_Work instruction_:
In the material below, begin at the line that has "- KernelLoader::create_from_file", stop after the line that has "and _Italic_ and", and transcribe those lines exactly, without pictures.

_Extracted information_:

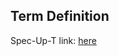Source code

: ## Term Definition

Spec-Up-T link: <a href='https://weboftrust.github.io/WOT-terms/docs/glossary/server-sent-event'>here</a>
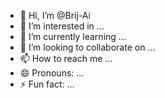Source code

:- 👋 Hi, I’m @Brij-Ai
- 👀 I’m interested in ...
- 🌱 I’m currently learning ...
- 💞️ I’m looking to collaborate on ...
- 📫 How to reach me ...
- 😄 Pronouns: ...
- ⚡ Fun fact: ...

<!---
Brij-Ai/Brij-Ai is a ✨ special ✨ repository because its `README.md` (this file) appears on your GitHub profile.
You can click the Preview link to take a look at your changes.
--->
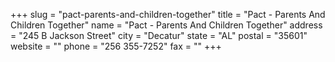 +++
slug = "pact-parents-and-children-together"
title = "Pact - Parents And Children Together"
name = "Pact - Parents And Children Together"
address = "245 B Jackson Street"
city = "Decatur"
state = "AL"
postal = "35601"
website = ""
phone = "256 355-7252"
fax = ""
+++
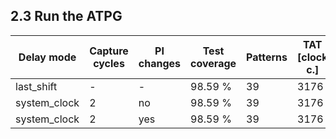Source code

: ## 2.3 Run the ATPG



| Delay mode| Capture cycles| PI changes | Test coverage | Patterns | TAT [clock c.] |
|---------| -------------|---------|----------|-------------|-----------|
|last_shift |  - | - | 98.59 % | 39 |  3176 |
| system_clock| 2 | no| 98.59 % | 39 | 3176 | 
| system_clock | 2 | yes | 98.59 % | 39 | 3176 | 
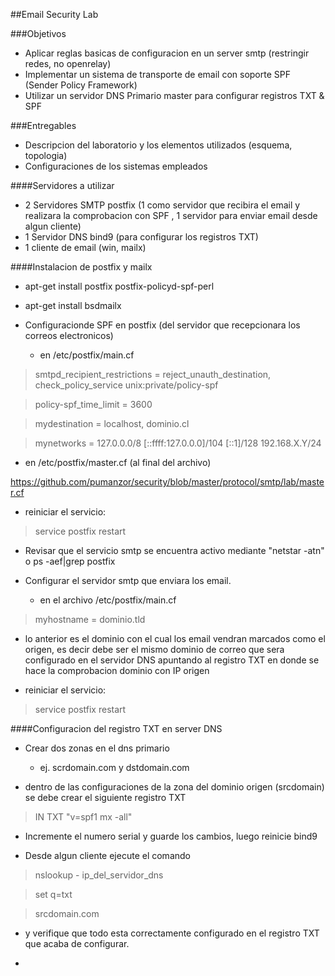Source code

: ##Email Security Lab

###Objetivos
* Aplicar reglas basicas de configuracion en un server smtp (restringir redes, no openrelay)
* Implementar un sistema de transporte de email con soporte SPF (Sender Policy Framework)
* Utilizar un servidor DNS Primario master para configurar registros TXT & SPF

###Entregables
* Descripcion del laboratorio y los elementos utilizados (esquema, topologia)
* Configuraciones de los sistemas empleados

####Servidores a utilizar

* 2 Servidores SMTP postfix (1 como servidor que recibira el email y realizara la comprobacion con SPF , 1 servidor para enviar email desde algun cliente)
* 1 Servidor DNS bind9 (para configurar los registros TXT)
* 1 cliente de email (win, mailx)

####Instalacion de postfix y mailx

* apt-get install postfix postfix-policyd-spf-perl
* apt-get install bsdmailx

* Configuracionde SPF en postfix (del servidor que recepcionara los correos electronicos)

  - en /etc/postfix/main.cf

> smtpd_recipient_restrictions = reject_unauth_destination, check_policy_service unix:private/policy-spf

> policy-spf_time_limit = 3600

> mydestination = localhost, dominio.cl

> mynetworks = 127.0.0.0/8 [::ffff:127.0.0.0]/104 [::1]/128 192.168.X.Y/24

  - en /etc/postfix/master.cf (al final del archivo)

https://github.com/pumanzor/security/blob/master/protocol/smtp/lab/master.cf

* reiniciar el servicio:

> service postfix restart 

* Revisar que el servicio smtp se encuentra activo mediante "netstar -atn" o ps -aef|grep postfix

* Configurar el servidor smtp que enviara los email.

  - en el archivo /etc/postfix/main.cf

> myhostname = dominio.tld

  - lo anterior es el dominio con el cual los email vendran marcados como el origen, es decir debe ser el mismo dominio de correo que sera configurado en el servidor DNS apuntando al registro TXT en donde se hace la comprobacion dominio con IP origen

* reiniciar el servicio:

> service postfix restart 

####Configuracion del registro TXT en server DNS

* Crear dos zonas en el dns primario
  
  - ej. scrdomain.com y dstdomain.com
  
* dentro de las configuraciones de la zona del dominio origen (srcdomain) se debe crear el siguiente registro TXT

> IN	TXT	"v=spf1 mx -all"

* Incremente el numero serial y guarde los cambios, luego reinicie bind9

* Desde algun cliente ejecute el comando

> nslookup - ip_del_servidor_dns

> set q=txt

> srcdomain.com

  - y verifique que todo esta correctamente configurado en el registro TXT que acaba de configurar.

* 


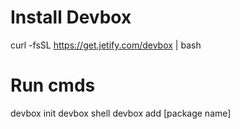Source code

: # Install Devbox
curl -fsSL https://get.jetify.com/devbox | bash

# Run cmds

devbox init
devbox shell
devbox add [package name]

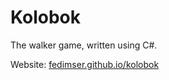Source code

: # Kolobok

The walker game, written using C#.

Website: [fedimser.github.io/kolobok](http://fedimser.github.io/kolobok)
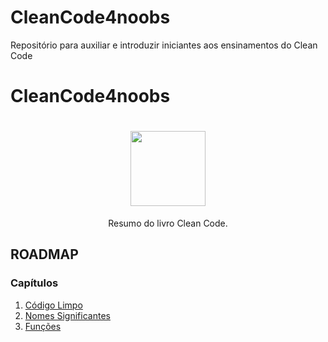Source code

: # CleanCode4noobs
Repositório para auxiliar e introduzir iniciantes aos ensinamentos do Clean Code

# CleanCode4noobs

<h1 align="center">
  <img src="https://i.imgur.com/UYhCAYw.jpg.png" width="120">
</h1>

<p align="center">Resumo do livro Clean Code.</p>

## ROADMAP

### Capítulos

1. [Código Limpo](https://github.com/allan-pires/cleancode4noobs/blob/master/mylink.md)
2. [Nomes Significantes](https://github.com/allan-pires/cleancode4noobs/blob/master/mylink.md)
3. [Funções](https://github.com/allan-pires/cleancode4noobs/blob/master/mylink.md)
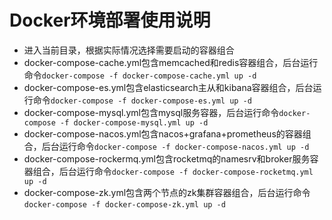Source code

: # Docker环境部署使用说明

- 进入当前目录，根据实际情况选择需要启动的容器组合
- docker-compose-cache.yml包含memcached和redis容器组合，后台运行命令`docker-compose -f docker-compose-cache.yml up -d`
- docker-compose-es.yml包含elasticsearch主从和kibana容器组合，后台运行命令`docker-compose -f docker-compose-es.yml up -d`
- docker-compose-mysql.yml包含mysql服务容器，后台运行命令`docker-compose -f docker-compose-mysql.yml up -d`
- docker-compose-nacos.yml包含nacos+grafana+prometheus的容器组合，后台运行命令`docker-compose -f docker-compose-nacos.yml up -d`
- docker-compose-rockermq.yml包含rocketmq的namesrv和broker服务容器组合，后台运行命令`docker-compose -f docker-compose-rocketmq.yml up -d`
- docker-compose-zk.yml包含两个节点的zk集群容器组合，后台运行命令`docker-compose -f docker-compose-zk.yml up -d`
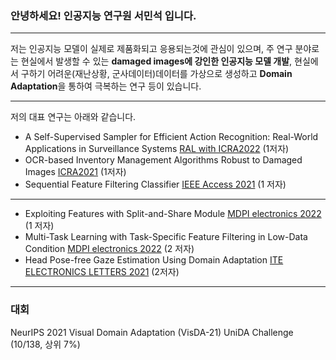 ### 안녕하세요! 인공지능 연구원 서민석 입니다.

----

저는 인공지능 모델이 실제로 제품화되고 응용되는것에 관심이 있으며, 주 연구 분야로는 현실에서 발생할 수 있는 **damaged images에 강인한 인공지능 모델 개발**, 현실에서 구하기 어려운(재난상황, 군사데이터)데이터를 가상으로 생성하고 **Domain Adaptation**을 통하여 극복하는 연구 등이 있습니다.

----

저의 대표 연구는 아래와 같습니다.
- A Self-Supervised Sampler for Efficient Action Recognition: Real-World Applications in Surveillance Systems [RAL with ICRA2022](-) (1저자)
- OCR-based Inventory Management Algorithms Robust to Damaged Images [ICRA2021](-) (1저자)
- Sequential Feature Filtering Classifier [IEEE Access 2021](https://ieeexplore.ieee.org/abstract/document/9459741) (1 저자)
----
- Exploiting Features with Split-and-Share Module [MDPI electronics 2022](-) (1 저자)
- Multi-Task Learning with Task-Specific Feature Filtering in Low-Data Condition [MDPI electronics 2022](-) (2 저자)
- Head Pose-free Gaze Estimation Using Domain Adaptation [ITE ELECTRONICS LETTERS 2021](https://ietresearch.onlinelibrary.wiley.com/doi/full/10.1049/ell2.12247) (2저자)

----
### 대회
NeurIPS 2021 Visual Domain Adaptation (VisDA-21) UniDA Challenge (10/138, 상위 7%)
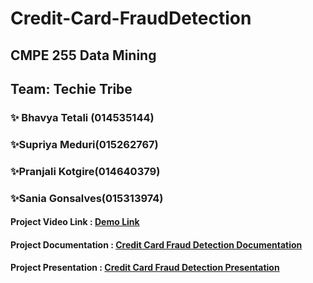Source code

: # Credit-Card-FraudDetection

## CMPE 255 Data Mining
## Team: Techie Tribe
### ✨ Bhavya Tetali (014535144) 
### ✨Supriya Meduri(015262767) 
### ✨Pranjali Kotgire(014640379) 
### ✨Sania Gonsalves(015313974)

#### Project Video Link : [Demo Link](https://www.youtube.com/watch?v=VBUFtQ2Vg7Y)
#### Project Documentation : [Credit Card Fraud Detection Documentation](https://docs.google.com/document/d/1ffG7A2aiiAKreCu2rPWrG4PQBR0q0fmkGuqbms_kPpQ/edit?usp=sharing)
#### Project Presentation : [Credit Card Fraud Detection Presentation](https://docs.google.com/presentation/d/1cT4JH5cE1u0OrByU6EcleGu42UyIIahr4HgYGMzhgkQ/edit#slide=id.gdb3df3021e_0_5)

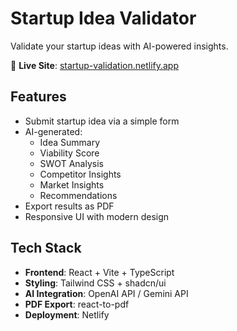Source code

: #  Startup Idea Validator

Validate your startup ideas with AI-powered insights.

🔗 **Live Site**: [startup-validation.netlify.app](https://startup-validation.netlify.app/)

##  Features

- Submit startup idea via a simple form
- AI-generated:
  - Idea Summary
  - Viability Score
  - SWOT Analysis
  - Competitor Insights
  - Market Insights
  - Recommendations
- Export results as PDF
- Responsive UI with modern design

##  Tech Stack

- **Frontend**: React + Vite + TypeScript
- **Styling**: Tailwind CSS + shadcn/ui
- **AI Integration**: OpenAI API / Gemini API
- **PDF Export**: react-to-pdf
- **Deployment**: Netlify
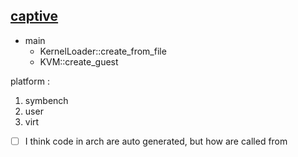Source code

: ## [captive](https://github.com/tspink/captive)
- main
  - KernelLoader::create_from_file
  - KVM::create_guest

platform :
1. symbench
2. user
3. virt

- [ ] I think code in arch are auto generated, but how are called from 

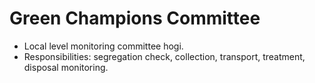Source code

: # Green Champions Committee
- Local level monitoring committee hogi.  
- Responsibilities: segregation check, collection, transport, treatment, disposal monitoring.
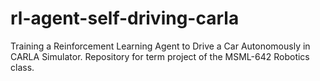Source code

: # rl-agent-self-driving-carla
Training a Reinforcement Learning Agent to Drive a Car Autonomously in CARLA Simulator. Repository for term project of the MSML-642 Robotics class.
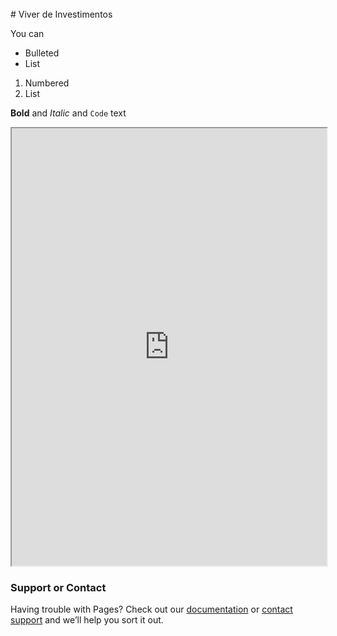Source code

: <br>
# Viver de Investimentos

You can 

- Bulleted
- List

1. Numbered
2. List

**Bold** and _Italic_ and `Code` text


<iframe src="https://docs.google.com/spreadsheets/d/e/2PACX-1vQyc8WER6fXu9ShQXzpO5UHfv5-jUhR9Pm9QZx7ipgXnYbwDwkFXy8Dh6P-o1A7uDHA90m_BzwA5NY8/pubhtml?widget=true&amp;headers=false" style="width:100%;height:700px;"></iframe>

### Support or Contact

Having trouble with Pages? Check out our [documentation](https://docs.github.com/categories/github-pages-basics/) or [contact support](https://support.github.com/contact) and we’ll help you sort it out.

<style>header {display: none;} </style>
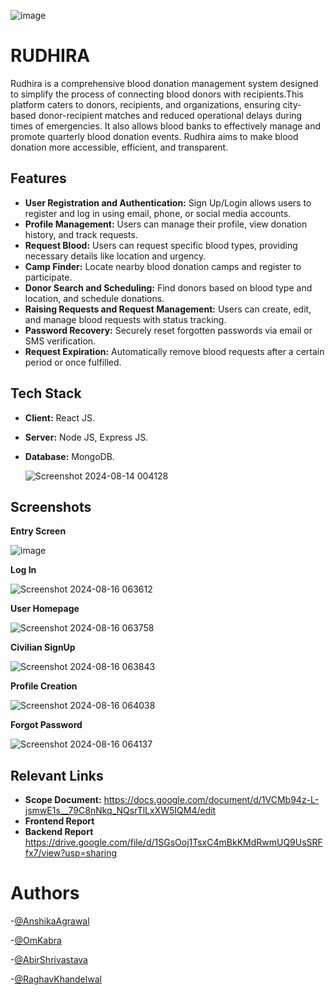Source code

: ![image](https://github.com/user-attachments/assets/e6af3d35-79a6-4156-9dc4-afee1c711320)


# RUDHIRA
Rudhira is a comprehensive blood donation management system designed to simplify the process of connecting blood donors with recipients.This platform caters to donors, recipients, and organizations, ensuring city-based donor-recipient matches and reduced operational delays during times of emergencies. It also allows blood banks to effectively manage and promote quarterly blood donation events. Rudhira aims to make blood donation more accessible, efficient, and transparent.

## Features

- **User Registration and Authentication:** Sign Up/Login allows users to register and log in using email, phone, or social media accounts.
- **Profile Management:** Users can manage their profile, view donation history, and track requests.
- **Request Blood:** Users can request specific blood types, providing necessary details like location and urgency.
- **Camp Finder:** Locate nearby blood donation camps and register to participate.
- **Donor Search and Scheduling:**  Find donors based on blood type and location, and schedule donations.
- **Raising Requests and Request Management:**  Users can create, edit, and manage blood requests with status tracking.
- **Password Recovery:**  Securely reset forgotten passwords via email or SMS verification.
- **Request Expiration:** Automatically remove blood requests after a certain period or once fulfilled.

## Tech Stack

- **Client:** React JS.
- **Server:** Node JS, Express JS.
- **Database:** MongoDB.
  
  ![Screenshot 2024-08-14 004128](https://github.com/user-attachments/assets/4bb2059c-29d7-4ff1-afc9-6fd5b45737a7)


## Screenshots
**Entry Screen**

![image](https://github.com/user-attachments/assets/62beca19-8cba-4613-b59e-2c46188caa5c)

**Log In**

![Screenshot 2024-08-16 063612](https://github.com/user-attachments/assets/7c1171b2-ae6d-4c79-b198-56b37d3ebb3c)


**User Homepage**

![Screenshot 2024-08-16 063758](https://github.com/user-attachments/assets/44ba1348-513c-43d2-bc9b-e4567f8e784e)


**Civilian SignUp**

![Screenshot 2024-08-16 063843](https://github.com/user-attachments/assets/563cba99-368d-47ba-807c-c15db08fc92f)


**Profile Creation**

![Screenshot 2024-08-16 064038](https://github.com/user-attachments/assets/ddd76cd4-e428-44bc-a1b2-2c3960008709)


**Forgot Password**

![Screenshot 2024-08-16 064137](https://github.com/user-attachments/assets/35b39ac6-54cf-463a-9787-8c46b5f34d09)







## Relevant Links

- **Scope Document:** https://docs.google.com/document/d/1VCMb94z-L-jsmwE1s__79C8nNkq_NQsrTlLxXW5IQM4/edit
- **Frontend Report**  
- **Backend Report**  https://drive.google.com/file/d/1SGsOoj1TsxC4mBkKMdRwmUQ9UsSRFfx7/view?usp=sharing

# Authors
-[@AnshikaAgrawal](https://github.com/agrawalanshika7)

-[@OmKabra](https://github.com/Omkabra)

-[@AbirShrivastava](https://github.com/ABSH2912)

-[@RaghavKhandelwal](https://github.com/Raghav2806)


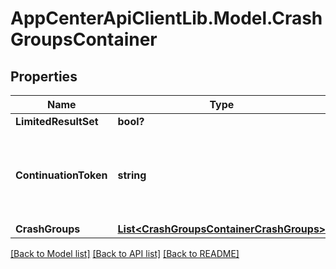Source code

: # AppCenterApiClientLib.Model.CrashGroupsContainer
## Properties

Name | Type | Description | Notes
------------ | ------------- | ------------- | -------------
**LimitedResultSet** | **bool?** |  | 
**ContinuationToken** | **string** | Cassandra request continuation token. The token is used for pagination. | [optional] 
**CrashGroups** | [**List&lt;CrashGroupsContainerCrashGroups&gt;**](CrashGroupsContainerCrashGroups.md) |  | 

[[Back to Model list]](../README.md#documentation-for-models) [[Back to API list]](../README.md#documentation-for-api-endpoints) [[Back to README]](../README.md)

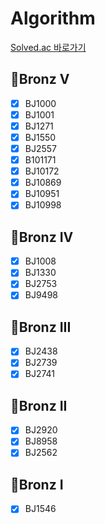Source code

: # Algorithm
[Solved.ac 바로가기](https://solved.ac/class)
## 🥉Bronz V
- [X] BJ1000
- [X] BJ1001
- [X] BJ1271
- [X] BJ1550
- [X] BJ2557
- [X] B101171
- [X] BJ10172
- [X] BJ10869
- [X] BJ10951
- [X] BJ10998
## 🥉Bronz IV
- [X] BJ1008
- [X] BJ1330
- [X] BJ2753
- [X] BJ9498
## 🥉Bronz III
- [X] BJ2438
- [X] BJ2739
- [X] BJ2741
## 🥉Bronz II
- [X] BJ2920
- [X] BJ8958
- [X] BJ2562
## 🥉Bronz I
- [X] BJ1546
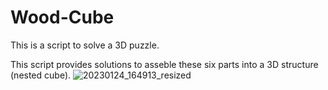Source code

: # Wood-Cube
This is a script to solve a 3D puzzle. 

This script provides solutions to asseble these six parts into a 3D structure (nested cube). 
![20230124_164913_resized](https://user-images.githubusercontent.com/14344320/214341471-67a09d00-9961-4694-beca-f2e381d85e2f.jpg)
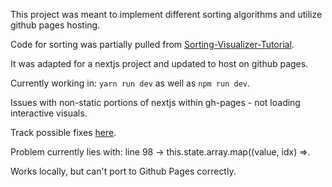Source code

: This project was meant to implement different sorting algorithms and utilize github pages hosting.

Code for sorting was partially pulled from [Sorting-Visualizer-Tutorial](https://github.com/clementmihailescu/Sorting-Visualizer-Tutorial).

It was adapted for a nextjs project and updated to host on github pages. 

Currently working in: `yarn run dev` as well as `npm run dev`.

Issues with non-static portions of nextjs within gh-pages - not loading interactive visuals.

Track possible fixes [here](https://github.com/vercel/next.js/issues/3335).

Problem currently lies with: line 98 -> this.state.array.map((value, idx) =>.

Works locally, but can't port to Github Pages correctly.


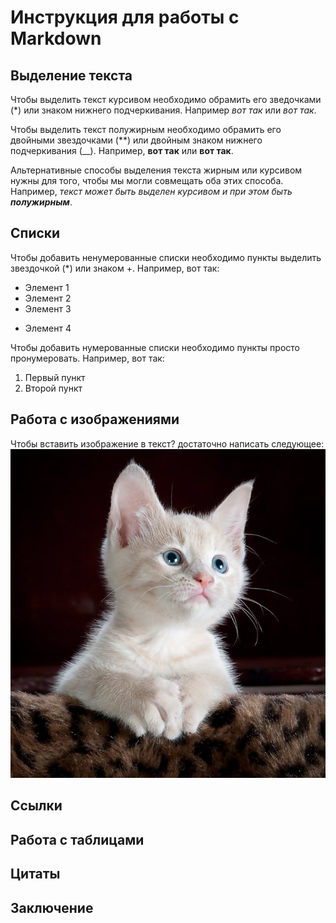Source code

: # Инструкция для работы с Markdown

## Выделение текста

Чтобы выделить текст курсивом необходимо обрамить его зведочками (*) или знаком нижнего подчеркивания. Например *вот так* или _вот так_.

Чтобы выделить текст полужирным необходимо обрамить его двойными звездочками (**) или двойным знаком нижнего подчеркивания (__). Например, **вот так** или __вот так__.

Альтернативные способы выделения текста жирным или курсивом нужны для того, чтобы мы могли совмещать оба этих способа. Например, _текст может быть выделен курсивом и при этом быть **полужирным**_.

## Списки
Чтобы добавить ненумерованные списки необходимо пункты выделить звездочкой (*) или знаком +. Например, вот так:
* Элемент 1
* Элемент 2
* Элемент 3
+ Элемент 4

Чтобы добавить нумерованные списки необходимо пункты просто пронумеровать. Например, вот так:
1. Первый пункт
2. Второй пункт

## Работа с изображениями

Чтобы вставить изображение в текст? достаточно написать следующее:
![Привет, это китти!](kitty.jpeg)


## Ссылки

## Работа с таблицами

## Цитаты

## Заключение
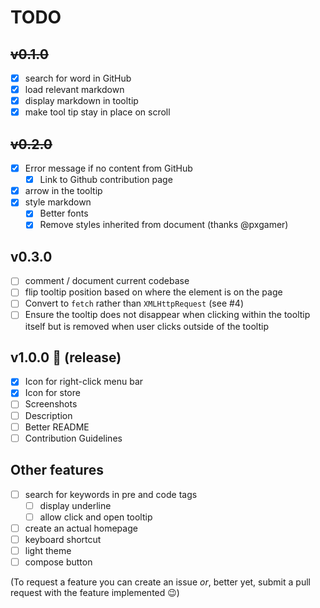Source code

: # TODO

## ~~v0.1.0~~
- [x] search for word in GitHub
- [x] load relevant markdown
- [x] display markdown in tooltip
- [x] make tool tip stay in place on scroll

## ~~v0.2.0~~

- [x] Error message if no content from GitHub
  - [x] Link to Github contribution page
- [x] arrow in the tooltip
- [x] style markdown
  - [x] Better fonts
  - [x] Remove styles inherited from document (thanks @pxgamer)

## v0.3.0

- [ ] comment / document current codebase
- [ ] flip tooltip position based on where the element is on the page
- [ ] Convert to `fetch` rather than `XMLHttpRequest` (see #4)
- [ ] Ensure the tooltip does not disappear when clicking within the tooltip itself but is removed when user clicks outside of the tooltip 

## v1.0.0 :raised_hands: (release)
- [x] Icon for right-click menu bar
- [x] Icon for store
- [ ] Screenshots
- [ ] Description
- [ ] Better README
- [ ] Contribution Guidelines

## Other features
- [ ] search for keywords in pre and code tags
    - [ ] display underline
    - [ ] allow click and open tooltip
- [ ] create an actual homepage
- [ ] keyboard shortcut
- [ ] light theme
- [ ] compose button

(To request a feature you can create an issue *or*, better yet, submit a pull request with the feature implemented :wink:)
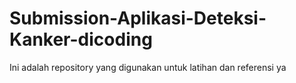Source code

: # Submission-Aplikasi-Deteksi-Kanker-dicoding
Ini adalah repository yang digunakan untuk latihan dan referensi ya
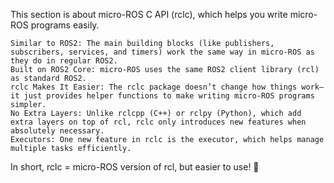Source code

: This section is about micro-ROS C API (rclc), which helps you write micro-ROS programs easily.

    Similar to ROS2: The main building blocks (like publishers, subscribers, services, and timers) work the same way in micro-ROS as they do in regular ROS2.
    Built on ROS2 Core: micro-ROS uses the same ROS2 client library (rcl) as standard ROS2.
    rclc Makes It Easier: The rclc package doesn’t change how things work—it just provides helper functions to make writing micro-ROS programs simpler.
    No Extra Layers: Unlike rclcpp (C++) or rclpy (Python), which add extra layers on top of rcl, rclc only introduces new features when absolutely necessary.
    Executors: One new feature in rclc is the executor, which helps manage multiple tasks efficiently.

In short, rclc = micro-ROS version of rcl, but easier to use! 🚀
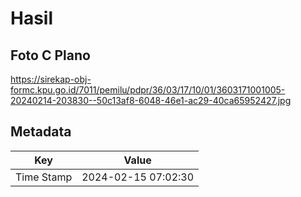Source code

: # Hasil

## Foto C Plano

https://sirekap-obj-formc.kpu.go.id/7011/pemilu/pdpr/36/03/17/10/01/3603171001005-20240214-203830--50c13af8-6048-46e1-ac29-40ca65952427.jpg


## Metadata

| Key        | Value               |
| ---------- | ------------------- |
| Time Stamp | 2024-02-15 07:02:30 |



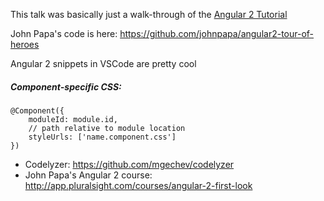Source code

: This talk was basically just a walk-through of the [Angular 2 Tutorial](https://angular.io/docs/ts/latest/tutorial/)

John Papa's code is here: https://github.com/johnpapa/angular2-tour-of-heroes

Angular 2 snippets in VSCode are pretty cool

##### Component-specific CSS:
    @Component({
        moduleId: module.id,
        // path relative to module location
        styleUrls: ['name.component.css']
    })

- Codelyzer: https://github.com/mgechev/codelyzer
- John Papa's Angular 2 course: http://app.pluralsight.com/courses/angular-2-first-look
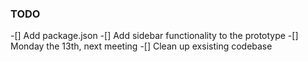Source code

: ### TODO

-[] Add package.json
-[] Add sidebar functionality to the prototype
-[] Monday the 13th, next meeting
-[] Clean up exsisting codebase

_Result of the task_:
  - KernelLoader::create_from_file
  - KVM::create_guest

platform :
1. symbench
2. user
3. virt

- [ ] I think code in arch are auto generated, but how are called from 

Source code

: # Green Champions Committee
- Local level monitoring committee hogi.  
- Responsibilities: segregation check, collection, transport, treatment, disposal monitoring.
Source code

: # rl-agent-self-driving-carla
Training a Reinforcement Learning Agent to Drive a Car Autonomously in CARLA Simulator. Repository for term project of the MSML-642 Robotics class.
Source code

: <br>
# Viver de Investimentos

You can 

- Bulleted
- List

1. Numbered
2. List

**Bold** and _Italic_ and `Code` text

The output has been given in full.